What this task involves >>
A word-for-word transcription of the whole listing is required.

Provided data >>
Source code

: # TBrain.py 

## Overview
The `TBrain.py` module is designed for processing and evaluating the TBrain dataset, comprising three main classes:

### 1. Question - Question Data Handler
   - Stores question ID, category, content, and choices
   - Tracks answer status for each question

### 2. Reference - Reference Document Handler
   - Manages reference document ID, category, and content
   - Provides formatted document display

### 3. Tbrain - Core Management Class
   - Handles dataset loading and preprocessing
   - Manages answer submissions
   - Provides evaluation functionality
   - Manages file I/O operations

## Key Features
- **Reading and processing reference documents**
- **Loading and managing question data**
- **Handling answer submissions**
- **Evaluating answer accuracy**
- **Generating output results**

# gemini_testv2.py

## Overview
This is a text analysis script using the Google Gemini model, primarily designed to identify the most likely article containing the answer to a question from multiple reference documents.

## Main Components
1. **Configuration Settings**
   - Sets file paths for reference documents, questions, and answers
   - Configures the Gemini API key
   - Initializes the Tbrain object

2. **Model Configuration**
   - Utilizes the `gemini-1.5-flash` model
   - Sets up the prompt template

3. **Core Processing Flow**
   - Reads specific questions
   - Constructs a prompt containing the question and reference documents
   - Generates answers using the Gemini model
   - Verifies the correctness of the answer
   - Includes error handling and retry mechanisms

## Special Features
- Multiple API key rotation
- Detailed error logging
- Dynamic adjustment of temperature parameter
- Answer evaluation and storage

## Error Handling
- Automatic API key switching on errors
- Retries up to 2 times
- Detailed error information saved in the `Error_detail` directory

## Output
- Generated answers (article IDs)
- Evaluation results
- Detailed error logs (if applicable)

Response below >>
Source code

: # TBrain.py 

## Overview
The `TBrain.py` module is designed for processing and evaluating the TBrain dataset, comprising three main classes:

### 1. Question - Question Data Handler
   - Stores question ID, category, content, and choices
   - Tracks answer status for each question

### 2. Reference - Reference Document Handler
   - Manages reference document ID, category, and content
   - Provides formatted document display

### 3. Tbrain - Core Management Class
   - Handles dataset loading and preprocessing
   - Manages answer submissions
   - Provides evaluation functionality
   - Manages file I/O operations

## Key Features
- **Reading and processing reference documents**
- **Loading and managing question data**
- **Handling answer submissions**
- **Evaluating answer accuracy**
- **Generating output results**

# gemini_testv2.py

## Overview
This is a text analysis script using the Google Gemini model, primarily designed to identify the most likely article containing the answer to a question from multiple reference documents.

## Main Components
1. **Configuration Settings**
   - Sets file paths for reference documents, questions, and answers
   - Configures the Gemini API key
   - Initializes the Tbrain object

2. **Model Configuration**
   - Utilizes the `gemini-1.5-flash` model
   - Sets up the prompt template

3. **Core Processing Flow**
   - Reads specific questions
   - Constructs a prompt containing the question and reference documents
   - Generates answers using the Gemini model
   - Verifies the correctness of the answer
   - Includes error handling and retry mechanisms

## Special Features
- Multiple API key rotation
- Detailed error logging
- Dynamic adjustment of temperature parameter
- Answer evaluation and storage

## Error Handling
- Automatic API key switching on errors
- Retries up to 2 times
- Detailed error information saved in the `Error_detail` directory

## Output
- Generated answers (article IDs)
- Evaluation results
- Detailed error logs (if applicable)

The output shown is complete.